New Job Openings and Labor Turnover Survey data reveals more Illinoisans are now losing or quitting their jobs than are finding them. For every Illinoisan hired during the month of August, 1.15 Illinoisans were separated from their jobs – one of the highest rates in the nation.

Is moving the new move? With more unemployed in Illinois than job vacancies, workers who quit their jobs are more likely to find better job offers in other states and could pick up and move. Work-related reasons are already the top reasons Illinoisans move out of the state, and domestic migration is now driving population decline.

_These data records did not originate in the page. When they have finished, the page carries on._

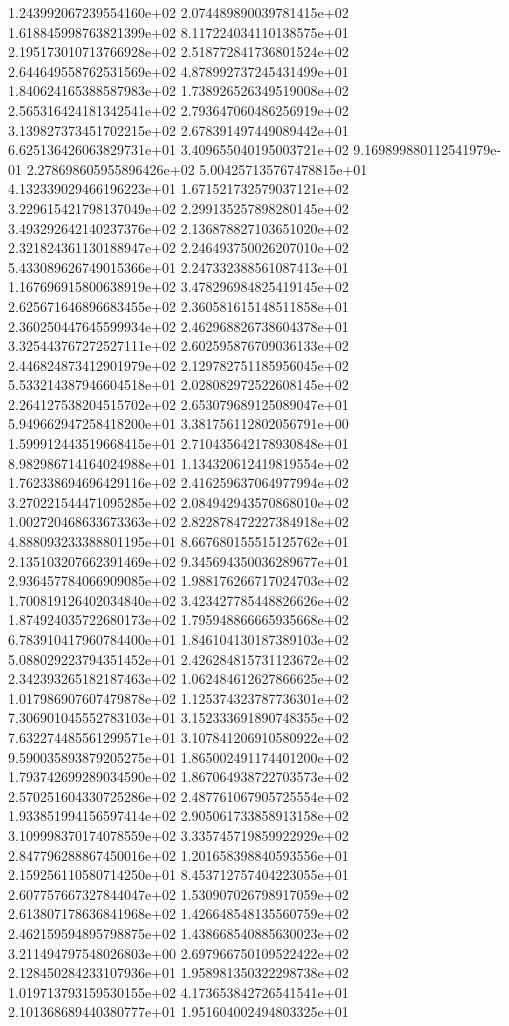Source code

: 1.243992067239554160e+02 2.074489890039781415e+02 1.618845998763821399e+02
8.117224034110138575e+01 2.195173010713766928e+02 2.518772841736801524e+02
2.644649558762531569e+02 4.878992737245431499e+01 1.840624165388587983e+02
1.738926526349519008e+02 2.565316424181342541e+02 2.793647060486256919e+02
3.139827373451702215e+02 2.678391497449089442e+01 6.625136426063829731e+01
3.409655040195003721e+02 9.169899880112541979e-01 2.278698605955896426e+02
5.004257135767478815e+01 4.132339029466196223e+01 1.671521732579037121e+02
3.229615421798137049e+02 2.299135257898280145e+02 3.493292642140237376e+02
2.136878827103651020e+02 2.321824361130188947e+02 2.246493750026207010e+02
5.433089626749015366e+01 2.247332388561087413e+01 1.167696915800638919e+02
3.478296984825419145e+02 2.625671646896683455e+02 2.360581615148511858e+01
2.360250447645599934e+02 2.462968826738604378e+01 3.325443767272527111e+02
2.602595876709036133e+02 2.446824873412901979e+02 2.129782751185956045e+02
5.533214387946604518e+01 2.028082972522608145e+02 2.264127538204515702e+02
2.653079689125089047e+01 5.949662947258418200e+01 3.381756112802056791e+00
1.599912443519668415e+01 2.710435642178930848e+01 8.982986714164024988e+01
1.134320612419819554e+02 1.762338694696429116e+02 2.416259637064977994e+02
3.270221544471095285e+02 2.084942943570868010e+02 1.002720468633673363e+02
2.822878472227384918e+02 4.888093233388801195e+01 8.667680155515125762e+01
2.135103207662391469e+02 9.345694350036289677e+01 2.936457784066909085e+02
1.988176266717024703e+02 1.700819126402034840e+02 3.423427785448826626e+02
1.874924035722680173e+02 1.795948866665935668e+02 6.783910417960784400e+01
1.846104130187389103e+02 5.088029223794351452e+01 2.426284815731123672e+02
2.342393265182187463e+02 1.062484612627866625e+02 1.017986907607479878e+02
1.125374323787736301e+02 7.306901045552783103e+01 3.152333691890748355e+02
7.632274485561299571e+01 3.107841206910580922e+02 9.590035893879205275e+01
1.865002491174401200e+02 1.793742699289034590e+02 1.867064938722703573e+02
2.570251604330725286e+02 2.487761067905725554e+02 1.933851994156597414e+02
2.905061733858913158e+02 3.109998370174078559e+02 3.335745719859922929e+02
2.847796288867450016e+02 1.201658398840593556e+01 2.159256110580714250e+01
8.453712757404223055e+01 2.607757667327844047e+02 1.530907026798917059e+02
2.613807178636841968e+02 1.426648548135560759e+02 2.462159594895798875e+02
1.438668540885630023e+02 3.211494797548026803e+00 2.697966750109522422e+02
2.128450284233107936e+01 1.958981350322298738e+02 1.019713793159530155e+02
4.173653842726541541e+01 2.101368689440380777e+01 1.951604002494803325e+01
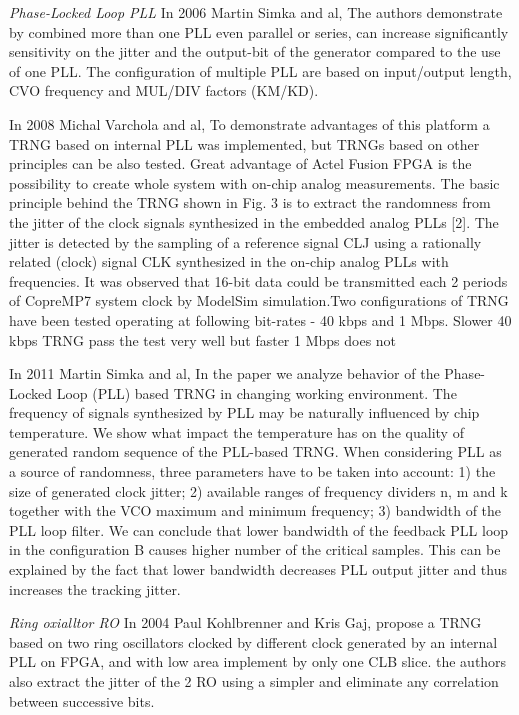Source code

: \textit{Phase-Locked Loop PLL}
In 2006 Martin Simka and al, The authors demonstrate by combined more than one PLL even parallel or series, can increase significantly sensitivity on the jitter and the output-bit of the generator compared to the use of one PLL. The configuration of multiple PLL are based on input/output length, CVO frequency and MUL/DIV factors (KM/KD).

In 2008 Michal Varchola and al, To demonstrate advantages of this platform a TRNG based on internal PLL was implemented, but TRNGs based on other principles can be also tested. Great advantage of Actel Fusion FPGA is the possibility to create whole system with on-chip analog measurements. The basic principle behind the TRNG shown in Fig. 3 is to extract the randomness from the jitter of the clock signals synthesized in the embedded analog PLLs [2]. The jitter is detected by the sampling of a reference signal CLJ using a rationally related (clock) signal CLK synthesized in the on-chip analog PLLs with frequencies. It was observed that 16-bit data could be transmitted each 2 periods of CopreMP7 system clock by ModelSim simulation.Two configurations of TRNG have been tested operating at following bit-rates - 40 kbps and 1 Mbps. Slower 40 kbps TRNG pass the test very well but faster 1 Mbps does not

In 2011 Martin Simka and al, In the paper we analyze behavior of the Phase-Locked Loop (PLL) based TRNG in changing working environment. The frequency of signals synthesized by PLL may be naturally influenced by chip temperature. We show what impact the temperature has on the quality of generated random sequence of the PLL-based TRNG. When considering PLL as a source of randomness, three parameters have to be taken into account: 1) the size of generated clock jitter; 2) available ranges of frequency dividers n, m and k together with the VCO maximum and minimum frequency; 3) bandwidth of the PLL loop filter. We can conclude that lower bandwidth of the feedback PLL loop in the configuration B causes higher number of the critical samples. This can be explained by the fact that lower bandwidth decreases PLL output jitter and thus increases the tracking jitter.  

\textit{Ring oxialltor RO}
In 2004 Paul Kohlbrenner and Kris Gaj, propose a TRNG based on two ring oscillators clocked by different clock generated by an internal PLL on FPGA, and with low area implement by only one CLB slice. the authors also extract the jitter of the 2 RO using a simpler and eliminate any correlation between successive bits.

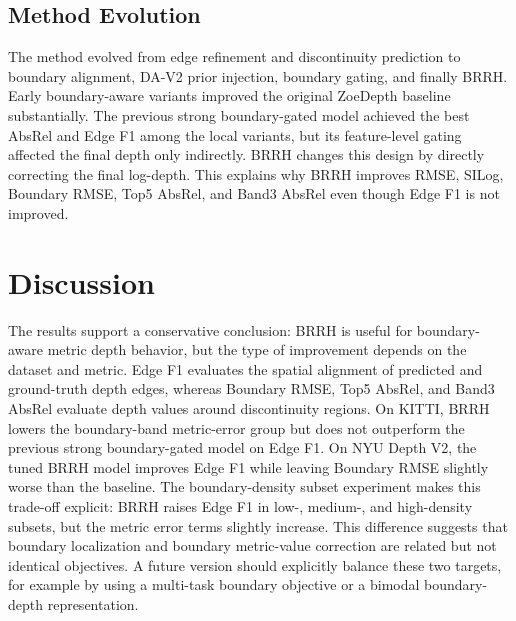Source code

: \documentclass{ieeeaccess}
\begin{document}
\begin{table}[t]
\centering
\small
\caption{Parameter-count profile for the KITTI baseline and BRRH configurations. The frozen DA prior is reported separately because it provides structural guidance but is not trained.}
\label{tab:complexity}
\end{table}

\subsection{Method Evolution}

The method evolved from edge refinement and discontinuity prediction to boundary alignment, DA-V2 prior injection, boundary gating, and finally BRRH. Early boundary-aware variants improved the original ZoeDepth baseline substantially. The previous strong boundary-gated model achieved the best AbsRel and Edge F1 among the local variants, but its feature-level gating affected the final depth only indirectly. BRRH changes this design by directly correcting the final log-depth. This explains why BRRH improves RMSE, SILog, Boundary RMSE, Top5 AbsRel, and Band3 AbsRel even though Edge F1 is not improved.

\section{Discussion}

The results support a conservative conclusion: BRRH is useful for boundary-aware metric depth behavior, but the type of improvement depends on the dataset and metric. Edge F1 evaluates the spatial alignment of predicted and ground-truth depth edges, whereas Boundary RMSE, Top5 AbsRel, and Band3 AbsRel evaluate depth values around discontinuity regions. On KITTI, BRRH lowers the boundary-band metric-error group but does not outperform the previous strong boundary-gated model on Edge F1. On NYU Depth V2, the tuned BRRH model improves Edge F1 while leaving Boundary RMSE slightly worse than the baseline. The boundary-density subset experiment makes this trade-off explicit: BRRH raises Edge F1 in low-, medium-, and high-density subsets, but the metric error terms slightly increase. This difference suggests that boundary localization and boundary metric-value correction are related but not identical objectives. A future version should explicitly balance these two targets, for example by using a multi-task boundary objective or a bimodal boundary-depth representation.
\end{document}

Only two other states in the nation – Mississippi and West Virginia – saw population decline according to the official 2020 Census count. Perhaps even more concerning for Illinois’ population in the long-term is that even the parts of the state that are growing the most (like Chicago) are growing far slower than the national average and comparable areas.

Many mid-sized cities are a draw for those in Illinois because they offer lower costs of living, more space, and similar amenities to places like Chicago that were hurt during the pandemic. In the Midwest, many of these mid-sized cities are often tech hubs centered around a university. Those factors, combined with the potential of remote work, don’t bode well for growth in America’s largest cities.

What gives? There is no clear-cut explanation or solution for resolving unemployment issues and meeting the demand for workers. As The Washington Post put it, “the scale of these new changes — and the larger economic transitions they signal — has added an element of unpredictability.”

In Illinois, the pace of workers leaving jobs at a faster rate than the hiring activity isn’t being driven by a lack of job opportunities. Illinois’ hiring rate of 4.1% is only slightly lower than the national average of 4.3% and sits squarely in the middle of Midwestern state averages.

Only time will tell how public health, opportunities, and response from employers impacts the future of the workforce in Illinois. With more unemployed Illinoisans than jobs available, it is unclear whether workers will find improved job opportunities or simply fall even further behind peers in other states.